Imitating deep neural net, these models stack multiple exponential family distributions in a hierarchical structure:

Here, $z_l$ is the latent variable vector at layer $l$. $K_l$ is the number of variables in the layer $l$. $W_l$ is the weight matrix connecting layer $l+1$ and $l$. The entire generative direction is from top to bottom. The top layer’s latent variables are generated from a prior distribution $p(z_L)=\mbox{EXPFAM}_L(z_L,\eta)$. Then the conditional distribution between layer $l+1$ and $l$ is $p(z_l|z_{l+1},W_l)=\mbox{EXPFAM}_l(z_l,g_l(z_{l+1}^T W_l))$. The bottom layer is for observation likelihood which is Poisson in this paper, $p(x|z_1,W_0)=\mbox{Poisson}(z_1^T W_0)$. The link function $g_l$ maps the inner product $z_{l+1}^T W_l$ to the natural parameter to generate $z_l$. Because the expected sufficient statistics are equal to the gradient of the log normalizer $\mathbb{E}[T(z_l)]=\nabla_{\eta_l}a(g_l(z_{l+1}^T W_l))$, where $\eta_l=g_l(z_{l+1}^T W_l)$, if we consider $g_l(x)=x$ and $T(z_l)=z_l$, then $\mathbb{E}[z_l]$ is just the linear function of $W_l$ transformed by $\nabla_{\eta_l}a(\cdot)$, which is one source of non-linearity. The inference method for DEFs is called black box variational inference (Ranganath, et al 2014), which we didn’t have time to discuss.

The paper also provided three concrete examples specified from DEFs which are sparse gamma DEFs, sigmoid belief network and Poisson DEFs. For different exponential families, there are different natural link functions $g_l(\cdot)$ and prior distributions for $p(W)$ summarized as follows,

They finally evaluated various DEFs on text and combined multiple DEFs into a model for pairwise recommendation data. In an extensive study, they showed that going beyond one layer improves predictions for DEFs.
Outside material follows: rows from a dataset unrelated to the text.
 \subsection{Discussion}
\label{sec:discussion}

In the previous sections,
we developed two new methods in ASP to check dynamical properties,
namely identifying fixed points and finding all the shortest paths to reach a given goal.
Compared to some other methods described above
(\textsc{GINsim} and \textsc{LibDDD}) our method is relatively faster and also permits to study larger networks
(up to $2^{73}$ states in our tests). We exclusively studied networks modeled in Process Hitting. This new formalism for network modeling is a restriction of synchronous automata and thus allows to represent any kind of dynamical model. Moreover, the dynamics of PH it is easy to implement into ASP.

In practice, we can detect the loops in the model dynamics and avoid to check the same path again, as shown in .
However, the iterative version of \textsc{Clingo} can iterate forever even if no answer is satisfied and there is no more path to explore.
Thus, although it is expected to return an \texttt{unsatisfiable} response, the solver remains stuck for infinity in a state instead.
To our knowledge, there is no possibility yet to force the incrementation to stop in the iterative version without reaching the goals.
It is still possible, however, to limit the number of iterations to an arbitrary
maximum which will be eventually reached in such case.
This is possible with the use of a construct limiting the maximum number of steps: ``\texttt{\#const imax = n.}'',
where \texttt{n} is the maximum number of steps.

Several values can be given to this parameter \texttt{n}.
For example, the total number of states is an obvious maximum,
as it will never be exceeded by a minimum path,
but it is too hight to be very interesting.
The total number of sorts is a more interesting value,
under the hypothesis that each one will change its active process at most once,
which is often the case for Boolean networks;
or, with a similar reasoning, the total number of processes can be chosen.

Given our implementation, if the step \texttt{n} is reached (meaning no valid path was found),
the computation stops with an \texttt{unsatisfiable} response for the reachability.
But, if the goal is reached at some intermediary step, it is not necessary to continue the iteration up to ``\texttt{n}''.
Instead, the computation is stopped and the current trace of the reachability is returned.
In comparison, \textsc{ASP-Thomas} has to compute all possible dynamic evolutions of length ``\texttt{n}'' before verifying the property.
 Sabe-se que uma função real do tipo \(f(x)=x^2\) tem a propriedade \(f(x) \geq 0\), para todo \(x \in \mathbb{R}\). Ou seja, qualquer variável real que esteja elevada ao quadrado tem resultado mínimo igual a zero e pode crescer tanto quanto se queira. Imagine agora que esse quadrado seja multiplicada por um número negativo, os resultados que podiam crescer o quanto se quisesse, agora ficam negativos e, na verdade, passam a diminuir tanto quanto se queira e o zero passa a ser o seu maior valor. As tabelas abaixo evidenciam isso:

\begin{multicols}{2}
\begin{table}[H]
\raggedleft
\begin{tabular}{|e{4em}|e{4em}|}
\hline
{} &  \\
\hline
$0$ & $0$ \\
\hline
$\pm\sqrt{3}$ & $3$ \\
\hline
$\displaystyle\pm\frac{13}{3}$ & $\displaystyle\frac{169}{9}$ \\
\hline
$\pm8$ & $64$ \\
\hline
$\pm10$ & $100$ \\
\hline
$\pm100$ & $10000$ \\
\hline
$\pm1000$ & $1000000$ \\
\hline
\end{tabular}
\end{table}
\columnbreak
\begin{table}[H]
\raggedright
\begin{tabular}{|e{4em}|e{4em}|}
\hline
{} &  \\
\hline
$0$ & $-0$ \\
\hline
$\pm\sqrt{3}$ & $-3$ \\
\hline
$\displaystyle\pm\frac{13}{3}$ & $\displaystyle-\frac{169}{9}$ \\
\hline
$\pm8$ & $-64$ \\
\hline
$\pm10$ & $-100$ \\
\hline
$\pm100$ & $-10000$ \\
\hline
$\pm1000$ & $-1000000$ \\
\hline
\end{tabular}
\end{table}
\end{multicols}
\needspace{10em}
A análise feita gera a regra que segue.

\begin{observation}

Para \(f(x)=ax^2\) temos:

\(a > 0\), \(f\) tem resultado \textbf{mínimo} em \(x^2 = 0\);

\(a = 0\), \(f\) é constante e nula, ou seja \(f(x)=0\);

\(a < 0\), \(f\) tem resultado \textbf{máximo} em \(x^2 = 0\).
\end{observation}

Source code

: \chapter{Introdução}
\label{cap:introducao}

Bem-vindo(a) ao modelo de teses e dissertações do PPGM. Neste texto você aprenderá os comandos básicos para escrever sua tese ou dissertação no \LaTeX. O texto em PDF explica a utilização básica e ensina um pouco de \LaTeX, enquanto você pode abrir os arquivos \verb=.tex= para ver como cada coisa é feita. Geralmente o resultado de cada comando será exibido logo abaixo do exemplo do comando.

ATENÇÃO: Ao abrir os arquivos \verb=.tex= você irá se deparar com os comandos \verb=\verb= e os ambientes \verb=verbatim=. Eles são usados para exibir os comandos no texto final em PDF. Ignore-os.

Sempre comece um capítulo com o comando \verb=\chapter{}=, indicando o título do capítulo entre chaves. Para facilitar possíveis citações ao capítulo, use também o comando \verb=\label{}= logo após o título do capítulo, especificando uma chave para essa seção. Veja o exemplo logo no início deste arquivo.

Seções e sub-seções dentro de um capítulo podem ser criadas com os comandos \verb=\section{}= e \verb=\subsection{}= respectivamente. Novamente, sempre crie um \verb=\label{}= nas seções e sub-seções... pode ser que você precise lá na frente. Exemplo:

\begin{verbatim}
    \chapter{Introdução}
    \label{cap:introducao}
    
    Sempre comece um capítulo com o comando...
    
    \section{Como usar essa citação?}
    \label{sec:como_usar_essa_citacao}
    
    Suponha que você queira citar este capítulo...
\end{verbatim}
They demonstrated that DEFs find interesting exploratory structure in large data sets, and give better predictive performance than state-of-the-art models.

This paper is interesting because it proposed a general deep hierarchical structure for all kinds of exponential families that avoids complicated inference implementations for various hierarchical generative models, as well as uncovering insight of “dual” relationship between neural net nonlinearity functions and the link functions in Bayesian framework.